En el lugar del enterramiento, una partida de guardias de la Marina Real con sus casacas rojas estaba de pie, en posición de firmes. Dirigido por el sargento del
Erebus,
de treinta y tres años de edad, David Bryant, el destacamento consistía en el cabo Pearson, el soldado Hopcraft, el soldado Pilkington, el soldado Healey y el soldado Reed, del
Erebus;
sólo faltaba el soldado Braine del contingente de marines del buque insignia, ya que el hombre había muerto el último invierno y fue enterrado en la isla de Beechey, y también el sargento Tozer, el cabo Hedges, el soldado Wilkes, el soldado Hammond, el soldado Heather y el soldado Daly, del
HMS Terror.
El tricornio del teniente Gore y su espada los llevaba detrás del trineo el teniente H. T. D. Le Vesconte, que había asumido los deberes de mando del teniente Gore. Junto a Le Vesconte caminaba el teniente James W. Fairholme, llevando un cojín de terciopelo azul en el cual se exhibían las seis medallas que el joven Gore había conseguido durante sus años en la Marina Real.
Mientras el destacamento del trineo se acercaba al cráter funerario, la línea de doce marines se separó, abriéndose para formar un pasillo. Los marines se volvieron hacia dentro y permanecieron firmes con las armas a la funerala mientras la procesión que tiraba del trineo, el trineo mismo, la guardia de honor y los demás miembros del cortejo fúnebre pasaban entre sus filas.
Cuando los ciento diez hombres se colocaron en su lugar entre la masa de uniformes de oficiales, en torno al cráter, algunos marineros de pie en las crestas de presión para ver mejor, sir John encabezó a los capitanes y todos se dirigieron a su lugar en un andamio temporal en el extremo este del cráter del hielo. Lenta y cuidadosamente, los treinta y dos hombres que tiraban del trineo desataron juntos el ataúd y lo bajaron por unas tablas colocadas en ángulo preciso hasta su lugar de descanso temporal en la estructura de madera justo por encima del rectángulo de agua negra. Cuando el ataúd quedó en su lugar, descansaba no sólo en las tablas finales, sino en tres robustos cabos que iban sujetos por ambos lados por los mismos hombres que habían sido elegidos para tirar del trineo.

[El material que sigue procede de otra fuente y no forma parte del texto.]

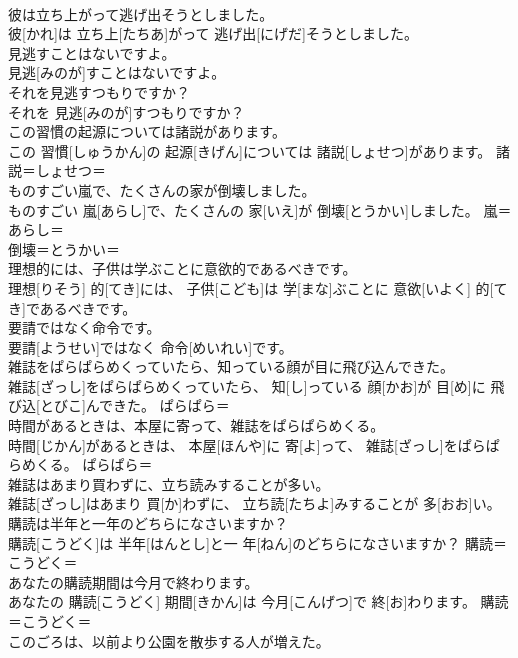 \documentclass[8pt]{extreport}
\begin{document}
\begin{CJK}{UTF8}{min}
\\	彼は立ち上がって逃げ出そうとしました。	
\\	彼[かれ]は 立ち上[たちあ]がって 逃げ出[にげだ]そうとしました。	
\\	見逃すことはないですよ。	
\\	見逃[みのが]すことはないですよ。	
\\	それを見逃すつもりですか？	
\\	それを 見逃[みのが]すつもりですか？	
\\	この習慣の起源については諸説があります。	
\\	この 習慣[しゅうかん]の 起源[きげん]については 諸説[しょせつ]があります。	諸説＝しょせつ＝ 
\\	ものすごい嵐で、たくさんの家が倒壊しました。	
\\	ものすごい 嵐[あらし]で、たくさんの 家[いえ]が 倒壊[とうかい]しました。	嵐＝あらし＝ 
\\	倒壊＝とうかい＝ 
\\	理想的には、子供は学ぶことに意欲的であるべきです。	
\\	理想[りそう] 的[てき]には、 子供[こども]は 学[まな]ぶことに 意欲[いよく] 的[てき]であるべきです。	
\\	要請ではなく命令です。	
\\	要請[ようせい]ではなく 命令[めいれい]です。	
\\	雑誌をぱらぱらめくっていたら、知っている顔が目に飛び込んできた。	
\\	雑誌[ざっし]をぱらぱらめくっていたら、 知[し]っている 顔[かお]が 目[め]に 飛び込[とびこ]んできた。	ぱらぱら＝ 
\\	時間があるときは、本屋に寄って、雑誌をぱらぱらめくる。	
\\	時間[じかん]があるときは、 本屋[ほんや]に 寄[よ]って、 雑誌[ざっし]をぱらぱらめくる。	ぱらぱら＝ 
\\	雑誌はあまり買わずに、立ち読みすることが多い。	
\\	雑誌[ざっし]はあまり 買[か]わずに、 立ち読[たちよ]みすることが 多[おお]い。	
\\	購読は半年と一年のどちらになさいますか？	
\\	購読[こうどく]は 半年[はんとし]と一 年[ねん]のどちらになさいますか？	購読＝こうどく＝ 
\\	あなたの購読期間は今月で終わります。	
\\	あなたの 購読[こうどく] 期間[きかん]は 今月[こんげつ]で 終[お]わります。	購読＝こうどく＝ 
\\	このごろは、以前より公園を散歩する人が増えた。	

\end{CJK}
\end{document}
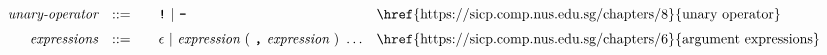 \begin{alignat*}{9}
&& \textit{unary-operator}    
                        && ::= &\quad && \textbf{\texttt{!}}\ |\ \textbf{\texttt{-}}
                        && \textrm{\href{https://sicp.comp.nus.edu.sg/chapters/8}{unary operator}}\\[1mm]
&& \textit{expressions}  && ::= &\quad && \epsilon\ | \ \textit{expression}\ (
                                                               \ \textbf{\texttt{,}} \
                                                                 \textit{expression} \ 
                                                                      )\ \ldots
                                                            && \textrm{\href{https://sicp.comp.nus.edu.sg/chapters/6}{argument expressions}} 
\end{alignat*}
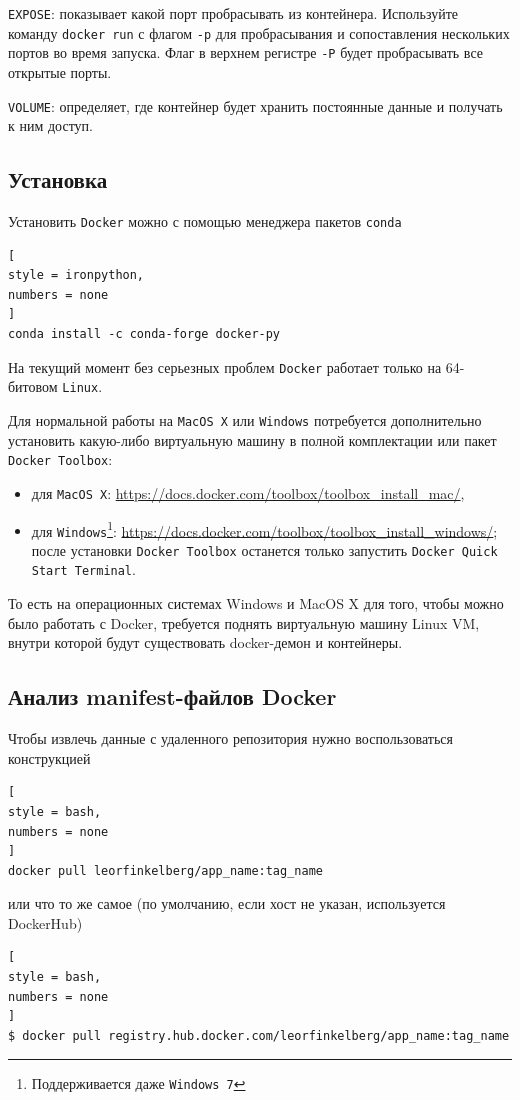 \documentclass[%
	11pt,
	a4paper,
	utf8,
		]{article}
\begin{document}
\texttt{EXPOSE}: показывает какой порт пробрасывать из контейнера. Используйте команду \texttt{docker run} с флагом \verb|-p| для пробрасывания и сопоставления нескольких портов во время запуска. Флаг в верхнем регистре \verb|-P| будет пробрасывать все открытые порты.

\texttt{VOLUME}: определяет, где контейнер будет хранить постоянные данные и получать к ним доступ.

\subsection{Установка}

Установить \texttt{Docker} можно с помощью менеджера пакетов \texttt{conda}

\begin{lstlisting}[
style = ironpython,
numbers = none
]
conda install -c conda-forge docker-py
\end{lstlisting}

На текущий момент без серьезных проблем \texttt{Docker} работает только на 64-битовом \texttt{Linux}.

Для нормальной работы на \texttt{MacOS X} или \texttt{Windows} потребуется дополнительно установить какую-либо виртуальную машину в полной комплектации или пакет \texttt{Docker Toolbox}:

\begin{itemize}
	\item для \texttt{MacOS X}: \url{https://docs.docker.com/toolbox/toolbox_install_mac/},
	
	\item для \texttt{Windows}\footnote{Поддерживается даже \texttt{Windows 7}}: \url{https://docs.docker.com/toolbox/toolbox_install_windows/}; после установки \texttt{Docker Toolbox} останется только запустить \texttt{Docker Quick Start Terminal}.
\end{itemize}

То есть на операционных системах Windows и MacOS X для того, чтобы можно было работать с Docker, требуется поднять виртуальную машину Linux VM, внутри которой будут существовать docker-демон и контейнеры.

\subsection{Анализ manifest-файлов Docker}

Чтобы извлечь данные с удаленного репозитория нужно воспользоваться конструкцией
\begin{lstlisting}[
style = bash,
numbers = none
]
docker pull leorfinkelberg/app_name:tag_name
\end{lstlisting}
или что то же самое (по умолчанию, если хост не указан, используется DockerHub)
\begin{lstlisting}[
style = bash,
numbers = none
]
$ docker pull registry.hub.docker.com/leorfinkelberg/app_name:tag_name
\end{lstlisting}
\end{document}
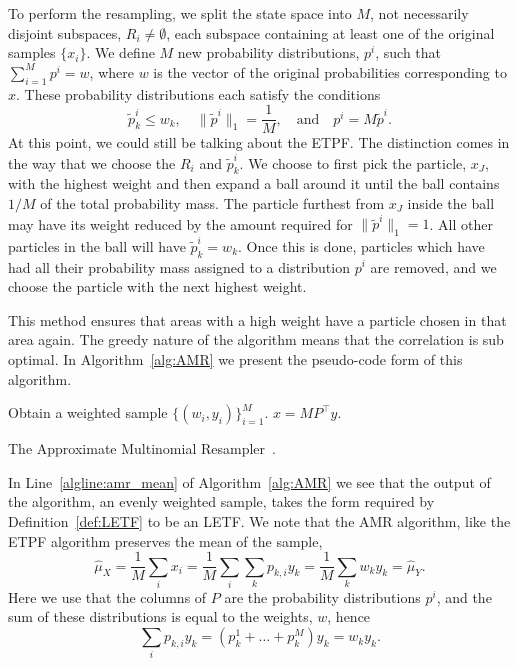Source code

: \documentclass[final]{siamltex}
\begin{document}
To perform the resampling, we split the state space into $M$, not necessarily disjoint subspaces,
$R_i\neq\emptyset$, each subspace containing at least one of the original samples $\{x_i\}$. We
define $M$ new probability distributions, $p^i$, such that $\sum_{i=1}^M \! p^i = w$, where $w$ is
the vector of the original probabilities corresponding to $x$. These probability distributions each
satisfy the conditions
\[
	\tilde{p}_k^i \leq w_k, \quad \|\tilde{p}^i\|_1 = \frac{1}{M},\quad \text{and}\quad p^i =
		M\tilde{p}^i.
\]
At this point, we could still be talking about the ETPF. The distinction comes in the way that we
choose the $R_i$ and $\tilde{p}^i_k$. We choose to first pick the particle, $x_J$, with the highest
weight and then expand a ball around it until the ball contains $1/M$ of the total probability mass.
The particle furthest from $x_J$ inside the ball may have its weight reduced by the amount required
for $\|\tilde{p}^i\|_1=1$. All other particles in the ball will have $\tilde{p}^i_k = w_k$. Once
this is done, particles which have had all their probability mass assigned to a distribution $p^i$
are removed, and we choose the particle with the next highest weight.

This method ensures that areas with a high weight have a particle chosen in that area again. The
greedy nature of the algorithm means that the correlation is sub optimal. In Algorithm~\ref{alg:AMR}
we present the pseudo-code form of this algorithm.

\begin{table}[htpb]
\begin{algorithm}[H]
\DontPrintSemicolon
\BlankLine

Obtain a weighted sample $\{(w_i, y_i)\}_{i=1}^M$.\;
$x = MP^\top y$.\label{algline:amr_mean}\;
\caption{The Approximate Multinomial Resampler~\cite{cotter2015parallel}.\label{alg:AMR}}
\end{algorithm}
\end{table}

In Line~\ref{algline:amr_mean} of Algorithm~\ref{alg:AMR} we see that the output of the algorithm,
an evenly weighted sample, takes the form required by Definition~\ref{def:LETF} to be an LETF. We
note that the AMR algorithm, like the ETPF algorithm preserves the mean of the sample,
\[
	\hat{\mu}_X = \frac{1}{M}\sum_i \! x_i = \frac{1}{M}\sum_i \sum_k \! p_{k,i}y_k = \frac{1}{M}\sum_k
		w_ky_k = \hat{\mu}_Y.
\]
Here we use that the columns of $P$ are the probability distributions $p^i$, and the sum of these
distributions is equal to the weights, $w$, hence
\[
	\sum_i \! p_{k,i}y_k = (p^1_k + \dots + p^M_k)y_k = w_ky_k.
\]
\end{document}
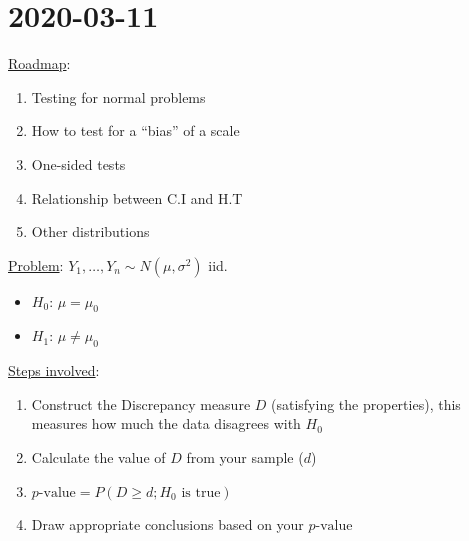\section{2020-03-11}
\underline{Roadmap}:
\begin{enumerate}[label=(\roman*)]
    \item Testing for normal problems
    \item How to test for a ``bias'' of a scale
    \item One-sided tests
    \item Relationship between C.I and H.T
    \item Other distributions
\end{enumerate}
\underline{Problem}: $ Y_1,\ldots ,Y_n \sim N(\mu,\sigma^2) $ iid.
\begin{itemize}
    \item $ H_0 $: $ \mu=\mu_0 $
    \item $ H_1 $: $ \mu\neq \mu_0 $
\end{itemize}
\underline{Steps involved}:
\begin{enumerate}[label=(\roman*)]
    \item Construct the Discrepancy measure $ D $ (satisfying the properties), this
          measures how much the data disagrees with $ H_0 $
    \item Calculate the value of $ D $ from your sample ($ d $)
    \item $ p\text{-value}=P(D\geqslant d; H_0\text{ is true}) $
    \item Draw appropriate conclusions based on your $ p\text{-value} $
\end{enumerate}

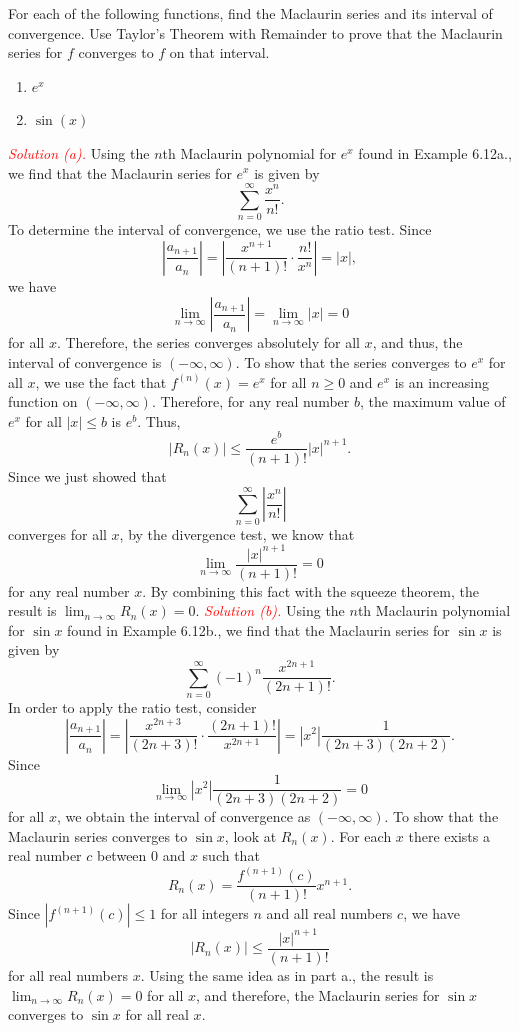 \documentclass{report}
\begin{document}
    \bigbreak \noindent 
    \begin{exm}
    For each of the following functions, find the Maclaurin series and its interval of convergence. Use Taylor’s Theorem with Remainder to prove that the Maclaurin series for  $f$ converges to  $f$ on that interval.    
    \begin{enumerate}[label=(\alph*)]
        \item $e^{x}$
        \item $\sin{(x)}$
    \end{enumerate}
    \end{exm}
    \bigbreak \noindent 
    \textcolor{red}{\textit{Solution (a).}}
    Using the $n$th Maclaurin polynomial for $e^x$ found in Example 6.12a., we find that the Maclaurin series for $e^x$ is given by
    \[
    \sum_{n=0}^{\infty} \frac{x^n}{n!}.
    \]
    To determine the interval of convergence, we use the ratio test. Since
    \[
    \left| \frac{a_{n+1}}{a_n} \right| = \left| \frac{x^{n+1}}{(n+1)!} \cdot \frac{n!}{x^n} \right| = |x|,
    \]
    we have
    \[
    \lim_{n \to \infty} \left| \frac{a_{n+1}}{a_n} \right| = \lim_{n \to \infty} |x| = 0
    \]
    for all $x$. Therefore, the series converges absolutely for all $x$, and thus, the interval of convergence is $(-\infty, \infty)$.
    To show that the series converges to $e^x$ for all $x$, we use the fact that $f^{(n)}(x) = e^x$ for all $n \geq 0$ and $e^x$ is an increasing function on $(-\infty, \infty)$. Therefore, for any real number $b$, the maximum value of $e^x$ for all $|x| \leq b$ is $e^b$. Thus,
    \[
    |R_n(x)| \leq \frac{e^b}{(n+1)!} |x|^{n+1}.
    \]
    Since we just showed that
    \[
    \sum_{n=0}^{\infty} \left| \frac{x^n}{n!} \right|
    \]
    converges for all $x$, by the divergence test, we know that
    \[
    \lim_{n \to \infty} \frac{|x|^{n+1}}{(n+1)!} = 0
    \]
    for any real number $x$. By combining this fact with the squeeze theorem, the result is $\lim_{n \to \infty} R_n(x) = 0$.
    \bigbreak \noindent 
    \textcolor{red}{\textit{Solution (b).}}
    Using the $n$th Maclaurin polynomial for $\sin x$ found in Example 6.12b., we find that the Maclaurin series for $\sin x$ is given by
    \[
    \sum_{n=0}^{\infty} (-1)^n \frac{x^{2n+1}}{(2n+1)!}.
    \]
    In order to apply the ratio test, consider
    \[
    \left| \frac{a_{n+1}}{a_n} \right| = \left| \frac{x^{2n+3}}{(2n+3)!} \cdot \frac{(2n+1)!}{x^{2n+1}} \right| = \left| x^2 \right| \frac{1}{(2n+3)(2n+2)}.
    \]
    Since
    \[
    \lim_{n \to \infty} \left| x^2 \right| \frac{1}{(2n+3)(2n+2)} = 0
    \]
    for all $x$, we obtain the interval of convergence as $(-\infty, \infty)$.
    To show that the Maclaurin series converges to $\sin x$, look at $R_n(x)$. For each $x$ there exists a real number $c$ between $0$ and $x$ such that
    \[
    R_n(x) = \frac{f^{(n+1)}(c)}{(n+1)!} x^{n+1}.
    \]
    Since $\left| f^{(n+1)}(c) \right| \leq 1$ for all integers $n$ and all real numbers $c$, we have
    \[
    \left| R_n(x) \right| \leq \frac{|x|^{n+1}}{(n+1)!}
    \]
    for all real numbers $x$. Using the same idea as in part a., the result is $\lim_{n \to \infty} R_n(x) = 0$ for all $x$, and therefore, the Maclaurin series for $\sin x$ converges to $\sin x$ for all real $x$.
\end{document}
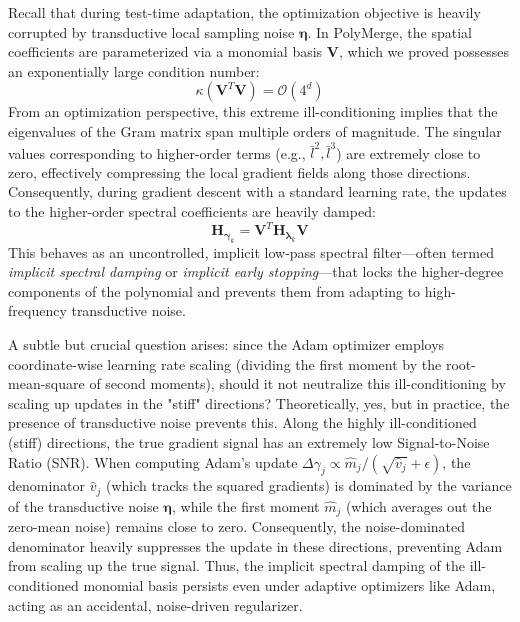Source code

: Recall that during test-time adaptation, the optimization objective is heavily corrupted by transductive local sampling noise $\boldsymbol{\eta}$. In PolyMerge, the spatial coefficients are parameterized via a monomial basis $\mathbf{V}$, which we proved possesses an exponentially large condition number:
\begin{equation}
\kappa(\mathbf{V}^T \mathbf{V}) = \mathcal{O}(4^d)
\end{equation}
From an optimization perspective, this extreme ill-conditioning implies that the eigenvalues of the Gram matrix span multiple orders of magnitude. The singular values corresponding to higher-order terms (e.g., $\bar{l}^2, \bar{l}^3$) are extremely close to zero, effectively compressing the local gradient fields along those directions. Consequently, during gradient descent with a standard learning rate, the updates to the higher-order spectral coefficients are heavily damped:
\begin{equation}
\mathbf{H}_{\boldsymbol{\gamma}_k} = \mathbf{V}^T \mathbf{H}_{\boldsymbol{\lambda}_k} \mathbf{V}
\end{equation}
This behaves as an uncontrolled, implicit low-pass spectral filter---often termed \emph{implicit spectral damping} or \emph{implicit early stopping}---that locks the higher-degree components of the polynomial and prevents them from adapting to high-frequency transductive noise.

A subtle but crucial question arises: since the Adam optimizer employs coordinate-wise learning rate scaling (dividing the first moment by the root-mean-square of second moments), should it not neutralize this ill-conditioning by scaling up updates in the "stiff" directions? Theoretically, yes, but in practice, the presence of transductive noise prevents this. Along the highly ill-conditioned (stiff) directions, the true gradient signal has an extremely low Signal-to-Noise Ratio (SNR). When computing Adam's update $\Delta \gamma_j \propto \hat{m}_j / (\sqrt{\hat{v}_j} + \epsilon)$, the denominator $\hat{v}_j$ (which tracks the squared gradients) is dominated by the variance of the transductive noise $\boldsymbol{\eta}$, while the first moment $\hat{m}_j$ (which averages out the zero-mean noise) remains close to zero. Consequently, the noise-dominated denominator heavily suppresses the update in these directions, preventing Adam from scaling up the true signal. Thus, the implicit spectral damping of the ill-conditioned monomial basis persists even under adaptive optimizers like Adam, acting as an accidental, noise-driven regularizer.

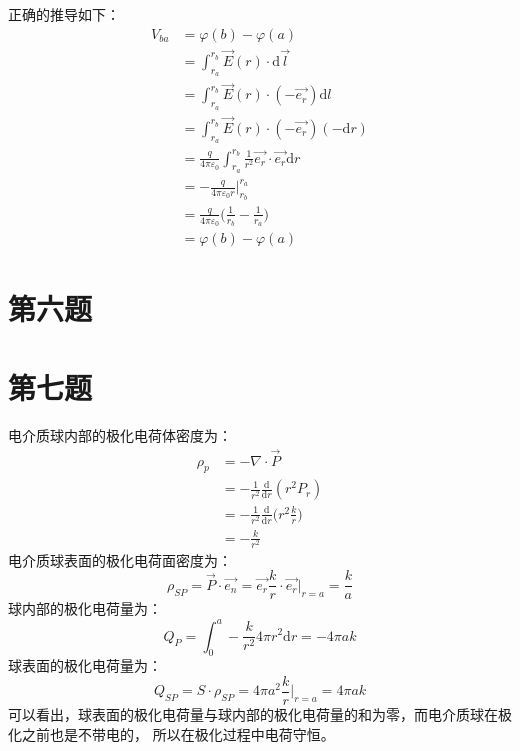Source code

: \documentclass[a4paper]{article}
\begin{document}
		正确的推导如下：
		\begin{equation}
			\begin{split}
				V_{ba} &= \varphi(b) - \varphi(a)\\
				&= \int _{r_a} ^{r_b} \vec{E}(r)\cdot\mathrm{d}\vec{l}\\
				&= \int _{r_a} ^{r_b} \vec{E}(r)\cdot(-\vec{e_r})\mathrm{d}l\\
				&= \int _{r_a} ^{r_b} \vec{E}(r)\cdot(-\vec{e_r})(-\mathrm{d}r)\\
				&= \frac{q}{4\pi\varepsilon_0} \int _{r_a} ^{r_b} \frac{1}{r^2}\vec{e_r}\cdot\vec{e_r}\mathrm{d}r\\
				&= - \frac{q}{4\pi\varepsilon_0 r} \bigg| _{r_b} ^{r_a}\\
				&= \frac{q}{4\pi\varepsilon_0} \bigg(\frac{1}{r_b} - \frac{1}{r_a} \bigg)\\
				&= \varphi(b)-\varphi(a)
			\end{split}
		\end{equation}
	
	\section{第六题}

	\section{第七题}
		电介质球内部的极化电荷体密度为：
		\begin{equation}
			\begin{split}
				\rho_p &= - \nabla \cdot \vec{P}\\
				&= - \frac{1}{r^2} \frac{\mathrm{d}}{\mathrm{d}r}(r^2 P_r)\\
				&= - \frac{1}{r^2} \frac{\mathrm{d}}{\mathrm{d}r} \bigg( r^2 \frac{k}{r} \bigg)\\
				&= - \frac{k}{r^2}
			\end{split}
		\end{equation}
		电介质球表面的极化电荷面密度为：
		\begin{equation}
			\rho _{SP} = \vec{P} \cdot \vec{e_n} = \vec{e_r} \frac{k}{r} \cdot \vec{e_r}  \bigg | _{r=a} = \frac{k}{a}
		\end{equation}
		球内部的极化电荷量为：
		\begin{equation}
			Q_P = \int _0 ^a -\frac{k}{r^2} 4\pi r^2 \mathrm{d}r = -4\pi ak
		\end{equation}
		球表面的极化电荷量为：
		\begin{equation}
			Q_{SP} = S \cdot \rho _{SP} = 4\pi a^2 \frac{k}{r} \bigg| _{r=a} = 4\pi ak
		\end{equation}
		可以看出，球表面的极化电荷量与球内部的极化电荷量的和为零，而电介质球在极化之前也是不带电的，
		所以在极化过程中电荷守恒。
\end{document}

Cuando los tambores amortiguados dejaron de redoblar, todos se quitaron el sombrero. El frío viento alborotó el largo cabello de los hombres, que iba bien lavado, peinado y atado hacia atrás con cintas para aquel servicio. El día era muy frío, no más de quince grados bajo cero en la última medición a las seis campanadas, pero el cielo ártico, lleno de cristales de hielo, era una cúpula de luz dorada. Como si fuera en honor del teniente Gore, al solitario círculo del sol ocluido por el hielo se le habían unido tres soles más, parhelios o falsos soles que flotaban por encima y a cada lado del verdadero sol, que se alzaba al sur, todos conectados por un halo de luz que formaba un arcoiris. Muchos hombres presentes inclinaron la cabeza ante lo acertado de aquella visión.